◆ **ACTION ITEM**
Faithfully repeat all of the records, as they are written below.

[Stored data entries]

=== Begin Enclosure ===

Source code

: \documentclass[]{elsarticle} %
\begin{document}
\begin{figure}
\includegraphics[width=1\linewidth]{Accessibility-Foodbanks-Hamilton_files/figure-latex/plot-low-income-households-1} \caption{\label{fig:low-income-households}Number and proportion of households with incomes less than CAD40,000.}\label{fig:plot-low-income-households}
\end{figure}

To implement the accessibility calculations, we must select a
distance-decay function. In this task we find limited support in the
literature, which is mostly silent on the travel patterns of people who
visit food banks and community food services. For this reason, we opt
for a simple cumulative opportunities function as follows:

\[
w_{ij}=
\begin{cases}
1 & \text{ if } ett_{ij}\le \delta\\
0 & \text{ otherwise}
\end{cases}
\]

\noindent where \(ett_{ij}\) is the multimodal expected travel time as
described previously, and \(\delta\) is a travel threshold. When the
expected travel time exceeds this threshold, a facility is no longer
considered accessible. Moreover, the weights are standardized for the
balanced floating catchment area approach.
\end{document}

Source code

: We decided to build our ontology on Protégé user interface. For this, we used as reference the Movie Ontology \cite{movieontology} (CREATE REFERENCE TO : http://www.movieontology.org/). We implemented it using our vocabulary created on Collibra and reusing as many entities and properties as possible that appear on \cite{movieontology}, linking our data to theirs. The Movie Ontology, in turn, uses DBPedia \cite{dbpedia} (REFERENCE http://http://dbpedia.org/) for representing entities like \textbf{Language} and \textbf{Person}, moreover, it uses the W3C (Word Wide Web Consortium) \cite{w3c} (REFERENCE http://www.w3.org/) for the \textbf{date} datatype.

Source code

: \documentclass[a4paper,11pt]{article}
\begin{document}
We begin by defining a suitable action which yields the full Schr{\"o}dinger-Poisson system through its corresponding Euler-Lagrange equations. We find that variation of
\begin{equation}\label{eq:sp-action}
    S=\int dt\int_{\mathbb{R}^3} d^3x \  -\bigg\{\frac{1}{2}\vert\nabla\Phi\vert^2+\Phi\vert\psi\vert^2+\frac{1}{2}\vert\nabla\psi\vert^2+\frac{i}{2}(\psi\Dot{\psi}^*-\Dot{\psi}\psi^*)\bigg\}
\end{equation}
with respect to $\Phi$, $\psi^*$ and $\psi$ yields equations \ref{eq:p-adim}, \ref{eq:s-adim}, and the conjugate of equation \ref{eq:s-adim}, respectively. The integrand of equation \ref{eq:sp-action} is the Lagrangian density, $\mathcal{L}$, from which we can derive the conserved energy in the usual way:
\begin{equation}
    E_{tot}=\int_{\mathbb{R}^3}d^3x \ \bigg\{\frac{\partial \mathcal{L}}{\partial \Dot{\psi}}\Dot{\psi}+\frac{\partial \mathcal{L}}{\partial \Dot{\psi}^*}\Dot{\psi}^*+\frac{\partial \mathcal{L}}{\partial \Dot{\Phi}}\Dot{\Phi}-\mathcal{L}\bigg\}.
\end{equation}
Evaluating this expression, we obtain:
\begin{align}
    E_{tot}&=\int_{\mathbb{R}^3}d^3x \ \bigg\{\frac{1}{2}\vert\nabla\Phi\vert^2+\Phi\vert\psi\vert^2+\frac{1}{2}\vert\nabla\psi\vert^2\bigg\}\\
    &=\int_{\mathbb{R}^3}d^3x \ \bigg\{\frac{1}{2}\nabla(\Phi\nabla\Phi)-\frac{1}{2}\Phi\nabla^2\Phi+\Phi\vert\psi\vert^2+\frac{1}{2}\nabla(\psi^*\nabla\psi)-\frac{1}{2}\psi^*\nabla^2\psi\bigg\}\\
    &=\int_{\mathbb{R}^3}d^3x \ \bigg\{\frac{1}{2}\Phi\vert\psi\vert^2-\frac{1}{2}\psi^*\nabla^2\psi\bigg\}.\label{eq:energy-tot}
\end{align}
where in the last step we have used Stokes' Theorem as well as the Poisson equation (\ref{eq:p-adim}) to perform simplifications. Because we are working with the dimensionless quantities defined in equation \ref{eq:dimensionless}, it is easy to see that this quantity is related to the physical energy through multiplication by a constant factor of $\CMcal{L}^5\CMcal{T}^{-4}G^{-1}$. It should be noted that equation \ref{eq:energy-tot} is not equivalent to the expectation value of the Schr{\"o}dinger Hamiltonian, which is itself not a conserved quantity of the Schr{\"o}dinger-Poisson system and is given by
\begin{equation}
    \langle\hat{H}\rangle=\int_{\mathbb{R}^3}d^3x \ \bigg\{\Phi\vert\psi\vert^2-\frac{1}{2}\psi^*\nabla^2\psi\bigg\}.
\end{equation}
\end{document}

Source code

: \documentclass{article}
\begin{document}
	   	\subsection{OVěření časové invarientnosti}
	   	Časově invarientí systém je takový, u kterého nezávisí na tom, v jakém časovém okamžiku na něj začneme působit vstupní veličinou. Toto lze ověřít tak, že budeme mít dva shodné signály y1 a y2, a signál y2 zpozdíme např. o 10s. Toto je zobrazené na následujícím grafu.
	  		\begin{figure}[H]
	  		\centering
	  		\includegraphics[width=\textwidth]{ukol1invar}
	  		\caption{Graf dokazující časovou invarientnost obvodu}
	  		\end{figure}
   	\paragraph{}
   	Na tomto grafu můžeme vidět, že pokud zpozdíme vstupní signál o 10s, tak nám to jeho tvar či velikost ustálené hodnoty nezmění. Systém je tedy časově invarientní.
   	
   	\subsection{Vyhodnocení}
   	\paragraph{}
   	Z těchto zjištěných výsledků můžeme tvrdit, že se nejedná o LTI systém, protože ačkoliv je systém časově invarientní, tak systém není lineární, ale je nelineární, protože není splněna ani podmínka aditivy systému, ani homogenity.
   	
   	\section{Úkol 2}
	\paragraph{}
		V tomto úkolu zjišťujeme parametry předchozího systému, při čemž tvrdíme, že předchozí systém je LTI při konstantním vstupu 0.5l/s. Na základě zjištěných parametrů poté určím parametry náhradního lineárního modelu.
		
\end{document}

=== End Enclosure ===

◆ **EXERCISE RESULT**
Source code

: \documentclass[]{elsarticle} %
\begin{document}
\begin{figure}
\includegraphics[width=1\linewidth]{Accessibility-Foodbanks-Hamilton_files/figure-latex/plot-low-income-households-1} \caption{\label{fig:low-income-households}Number and proportion of households with incomes less than CAD40,000.}\label{fig:plot-low-income-households}
\end{figure}

To implement the accessibility calculations, we must select a
distance-decay function. In this task we find limited support in the
literature, which is mostly silent on the travel patterns of people who
visit food banks and community food services. For this reason, we opt
for a simple cumulative opportunities function as follows:

\[
w_{ij}=
\begin{cases}
1 & \text{ if } ett_{ij}\le \delta\\
0 & \text{ otherwise}
\end{cases}
\]

\noindent where \(ett_{ij}\) is the multimodal expected travel time as
described previously, and \(\delta\) is a travel threshold. When the
expected travel time exceeds this threshold, a facility is no longer
considered accessible. Moreover, the weights are standardized for the
balanced floating catchment area approach.
\end{document}

Source code

: We decided to build our ontology on Protégé user interface. For this, we used as reference the Movie Ontology \cite{movieontology} (CREATE REFERENCE TO : http://www.movieontology.org/). We implemented it using our vocabulary created on Collibra and reusing as many entities and properties as possible that appear on \cite{movieontology}, linking our data to theirs. The Movie Ontology, in turn, uses DBPedia \cite{dbpedia} (REFERENCE http://http://dbpedia.org/) for representing entities like \textbf{Language} and \textbf{Person}, moreover, it uses the W3C (Word Wide Web Consortium) \cite{w3c} (REFERENCE http://www.w3.org/) for the \textbf{date} datatype.

Source code

: \documentclass[a4paper,11pt]{article}
\begin{document}
We begin by defining a suitable action which yields the full Schr{\"o}dinger-Poisson system through its corresponding Euler-Lagrange equations. We find that variation of
\begin{equation}\label{eq:sp-action}
    S=\int dt\int_{\mathbb{R}^3} d^3x \  -\bigg\{\frac{1}{2}\vert\nabla\Phi\vert^2+\Phi\vert\psi\vert^2+\frac{1}{2}\vert\nabla\psi\vert^2+\frac{i}{2}(\psi\Dot{\psi}^*-\Dot{\psi}\psi^*)\bigg\}
\end{equation}
with respect to $\Phi$, $\psi^*$ and $\psi$ yields equations \ref{eq:p-adim}, \ref{eq:s-adim}, and the conjugate of equation \ref{eq:s-adim}, respectively. The integrand of equation \ref{eq:sp-action} is the Lagrangian density, $\mathcal{L}$, from which we can derive the conserved energy in the usual way:
\begin{equation}
    E_{tot}=\int_{\mathbb{R}^3}d^3x \ \bigg\{\frac{\partial \mathcal{L}}{\partial \Dot{\psi}}\Dot{\psi}+\frac{\partial \mathcal{L}}{\partial \Dot{\psi}^*}\Dot{\psi}^*+\frac{\partial \mathcal{L}}{\partial \Dot{\Phi}}\Dot{\Phi}-\mathcal{L}\bigg\}.
\end{equation}
Evaluating this expression, we obtain:
\begin{align}
    E_{tot}&=\int_{\mathbb{R}^3}d^3x \ \bigg\{\frac{1}{2}\vert\nabla\Phi\vert^2+\Phi\vert\psi\vert^2+\frac{1}{2}\vert\nabla\psi\vert^2\bigg\}\\
    &=\int_{\mathbb{R}^3}d^3x \ \bigg\{\frac{1}{2}\nabla(\Phi\nabla\Phi)-\frac{1}{2}\Phi\nabla^2\Phi+\Phi\vert\psi\vert^2+\frac{1}{2}\nabla(\psi^*\nabla\psi)-\frac{1}{2}\psi^*\nabla^2\psi\bigg\}\\
    &=\int_{\mathbb{R}^3}d^3x \ \bigg\{\frac{1}{2}\Phi\vert\psi\vert^2-\frac{1}{2}\psi^*\nabla^2\psi\bigg\}.\label{eq:energy-tot}
\end{align}
where in the last step we have used Stokes' Theorem as well as the Poisson equation (\ref{eq:p-adim}) to perform simplifications. Because we are working with the dimensionless quantities defined in equation \ref{eq:dimensionless}, it is easy to see that this quantity is related to the physical energy through multiplication by a constant factor of $\CMcal{L}^5\CMcal{T}^{-4}G^{-1}$. It should be noted that equation \ref{eq:energy-tot} is not equivalent to the expectation value of the Schr{\"o}dinger Hamiltonian, which is itself not a conserved quantity of the Schr{\"o}dinger-Poisson system and is given by
\begin{equation}
    \langle\hat{H}\rangle=\int_{\mathbb{R}^3}d^3x \ \bigg\{\Phi\vert\psi\vert^2-\frac{1}{2}\psi^*\nabla^2\psi\bigg\}.
\end{equation}
\end{document}

Source code

: \documentclass{article}
\begin{document}
	   	\subsection{OVěření časové invarientnosti}
	   	Časově invarientí systém je takový, u kterého nezávisí na tom, v jakém časovém okamžiku na něj začneme působit vstupní veličinou. Toto lze ověřít tak, že budeme mít dva shodné signály y1 a y2, a signál y2 zpozdíme např. o 10s. Toto je zobrazené na následujícím grafu.
	  		\begin{figure}[H]
	  		\centering
	  		\includegraphics[width=\textwidth]{ukol1invar}
	  		\caption{Graf dokazující časovou invarientnost obvodu}
	  		\end{figure}
   	\paragraph{}
   	Na tomto grafu můžeme vidět, že pokud zpozdíme vstupní signál o 10s, tak nám to jeho tvar či velikost ustálené hodnoty nezmění. Systém je tedy časově invarientní.
   	
   	\subsection{Vyhodnocení}
   	\paragraph{}
   	Z těchto zjištěných výsledků můžeme tvrdit, že se nejedná o LTI systém, protože ačkoliv je systém časově invarientní, tak systém není lineární, ale je nelineární, protože není splněna ani podmínka aditivy systému, ani homogenity.
   	
   	\section{Úkol 2}
	\paragraph{}
		V tomto úkolu zjišťujeme parametry předchozího systému, při čemž tvrdíme, že předchozí systém je LTI při konstantním vstupu 0.5l/s. Na základě zjištěných parametrů poté určím parametry náhradního lineárního modelu.
		
\end{document}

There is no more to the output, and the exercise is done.